Another time the brown wanderer succeeded in traversing half the length
of California, all of Oregon, and most of Washington, before he was
picked up and returned "Collect." A remarkable thing was the speed with
which he traveled. Fed up and rested, as soon as he was loosed he
devoted all his energy to getting over the ground. On the first day's
run he was known to cover as high as a hundred and fifty miles, and
after that he would average a hundred miles a day until caught. He
always arrived back lean and hungry and savage, and always departed
fresh and vigorous, cleaving his way northward in response to some
prompting of his being that no one could understand.
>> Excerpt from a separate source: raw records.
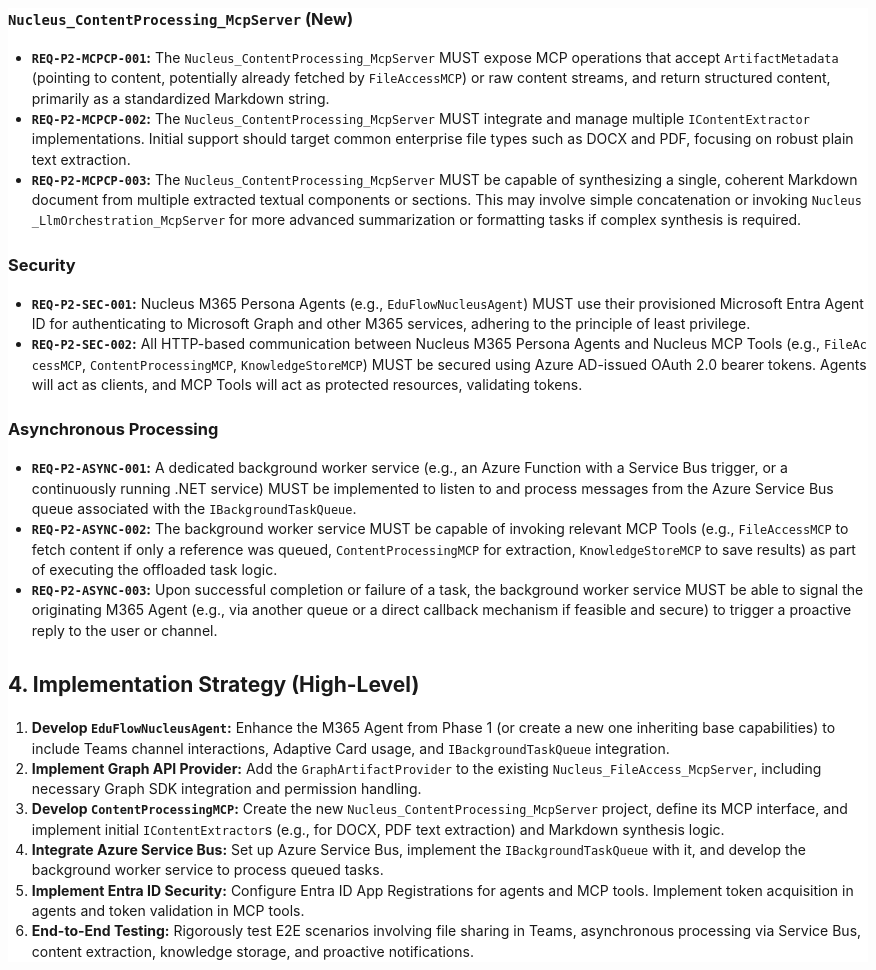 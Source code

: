 ### `Nucleus_ContentProcessing_McpServer` (New)

*   **`REQ-P2-MCPCP-001`:** The `Nucleus_ContentProcessing_McpServer` MUST expose MCP operations that accept `ArtifactMetadata` (pointing to content, potentially already fetched by `FileAccessMCP`) or raw content streams, and return structured content, primarily as a standardized Markdown string.
*   **`REQ-P2-MCPCP-002`:** The `Nucleus_ContentProcessing_McpServer` MUST integrate and manage multiple `IContentExtractor` implementations. Initial support should target common enterprise file types such as DOCX and PDF, focusing on robust plain text extraction.
*   **`REQ-P2-MCPCP-003`:** The `Nucleus_ContentProcessing_McpServer` MUST be capable of synthesizing a single, coherent Markdown document from multiple extracted textual components or sections. This may involve simple concatenation or invoking `Nucleus_LlmOrchestration_McpServer` for more advanced summarization or formatting tasks if complex synthesis is required.

### Security

*   **`REQ-P2-SEC-001`:** Nucleus M365 Persona Agents (e.g., `EduFlowNucleusAgent`) MUST use their provisioned Microsoft Entra Agent ID for authenticating to Microsoft Graph and other M365 services, adhering to the principle of least privilege.
*   **`REQ-P2-SEC-002`:** All HTTP-based communication between Nucleus M365 Persona Agents and Nucleus MCP Tools (e.g., `FileAccessMCP`, `ContentProcessingMCP`, `KnowledgeStoreMCP`) MUST be secured using Azure AD-issued OAuth 2.0 bearer tokens. Agents will act as clients, and MCP Tools will act as protected resources, validating tokens.

### Asynchronous Processing

*   **`REQ-P2-ASYNC-001`:** A dedicated background worker service (e.g., an Azure Function with a Service Bus trigger, or a continuously running .NET service) MUST be implemented to listen to and process messages from the Azure Service Bus queue associated with the `IBackgroundTaskQueue`.
*   **`REQ-P2-ASYNC-002`:** The background worker service MUST be capable of invoking relevant MCP Tools (e.g., `FileAccessMCP` to fetch content if only a reference was queued, `ContentProcessingMCP` for extraction, `KnowledgeStoreMCP` to save results) as part of executing the offloaded task logic.
*   **`REQ-P2-ASYNC-003`:** Upon successful completion or failure of a task, the background worker service MUST be able to signal the originating M365 Agent (e.g., via another queue or a direct callback mechanism if feasible and secure) to trigger a proactive reply to the user or channel.

## 4. Implementation Strategy (High-Level)

1.  **Develop `EduFlowNucleusAgent`:** Enhance the M365 Agent from Phase 1 (or create a new one inheriting base capabilities) to include Teams channel interactions, Adaptive Card usage, and `IBackgroundTaskQueue` integration.
2.  **Implement Graph API Provider:** Add the `GraphArtifactProvider` to the existing `Nucleus_FileAccess_McpServer`, including necessary Graph SDK integration and permission handling.
3.  **Develop `ContentProcessingMCP`:** Create the new `Nucleus_ContentProcessing_McpServer` project, define its MCP interface, and implement initial `IContentExtractor`s (e.g., for DOCX, PDF text extraction) and Markdown synthesis logic.
4.  **Integrate Azure Service Bus:** Set up Azure Service Bus, implement the `IBackgroundTaskQueue` with it, and develop the background worker service to process queued tasks.
5.  **Implement Entra ID Security:** Configure Entra ID App Registrations for agents and MCP tools. Implement token acquisition in agents and token validation in MCP tools.
6.  **End-to-End Testing:** Rigorously test E2E scenarios involving file sharing in Teams, asynchronous processing via Service Bus, content extraction, knowledge storage, and proactive notifications.
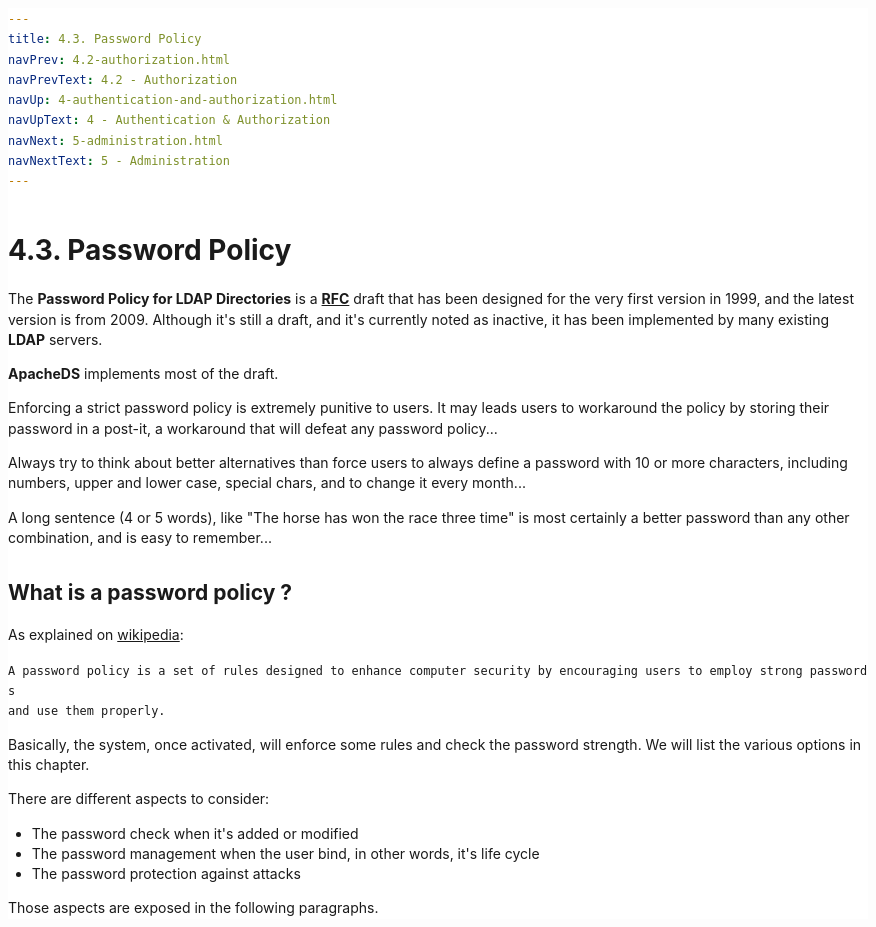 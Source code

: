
 ```yaml
---
title: 4.3. Password Policy
navPrev: 4.2-authorization.html
navPrevText: 4.2 - Authorization
navUp: 4-authentication-and-authorization.html
navUpText: 4 - Authentication & Authorization
navNext: 5-administration.html
navNextText: 5 - Administration
---
```


# 4.3. Password Policy

The **Password Policy for LDAP Directories** is a **[RFC](http://tools.ietf.org/html/draft-behera-ldap-password-policy-10)** draft that has been designed for the very first version in 1999, and the latest version is from 2009. Although it's still a draft, and it's currently noted as inactive, it has been implemented by many existing **LDAP** servers.

**ApacheDS** implements most of the draft.

<DIV class="warning" markdown="1">
Enforcing a strict password policy is extremely punitive to users. It may leads users to workaround the policy by storing their password in a post-it, a workaround that will defeat any password policy...

Always try to think about better alternatives than force users to always define a password with 10 or more characters, including numbers, upper and lower case, special chars, and to change it every month...

A long sentence (4 or 5 words), like "The horse has won the race three time" is most certainly a better password than any other combination, and is easy to remember...
</DIV>


## What is a password policy ?

As explained on [wikipedia](http://en.wikipedia.org/wiki/Password_policy):

	
	A password policy is a set of rules designed to enhance computer security by encouraging users to employ strong passwords 
	and use them properly.

Basically, the system, once activated, will enforce some rules and check the password strength. We will list the various options in this chapter.

There are different aspects to consider:

* The password check when it's added or modified
* The password management when the user bind, in other words, it's life cycle
* The password protection against attacks

Those aspects are exposed in the following paragraphs.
But at last, after a futile year of flight, he accepted the inevitable
and elected to remain at the cottage where first he had killed the
rabbit and slept by the spring. Even after that, a long time elapsed
before the man and woman succeeded in patting him. It was a great
victory, for they alone were allowed to put hands on him. He was
fastidiously exclusive, and no guest at the cottage ever succeeded in
making up to him. A low growl greeted such approach; if any one had the
hardihood to come nearer, the lips lifted, the naked fangs appeared, and
the growl became a snarl--a snarl so terrible and malignant that it awed
the stoutest of them, as it likewise awed the farmers' dogs that knew
ordinary dog snarling, but had never seen wolf snarling before.

He was without antecedents. His history began with Walt and Madge. He
had come up from the south, but never a clew did they get of the owner
from whom he had evidently fled. Mrs. Johnson, their nearest neighbor
and the one who supplied them with milk, proclaimed him a Klondike dog.
Her brother was burrowing for frozen pay-streaks in that far country,
and so she constituted herself an authority on the subject.

But they did not dispute her. There were the tips of Wolf's ears,
obviously so severely frozen at some time that they would never quite
heal again. Besides, he looked like the photographs of the Alaskan dogs
they saw published in magazines and newspapers. They often speculated
over his past, and tried to conjure up (from what they had read and
heard) what his northland life had been. That the northland still drew
him, they knew; for at night they sometimes heard him crying softly; and
when the north wind blew and the bite of frost was in the air, a great
restlessness would come upon him and he would lift a mournful lament
which they knew to be the long wolf-howl. Yet he never barked. No
provocation was great enough to draw from him that canine cry.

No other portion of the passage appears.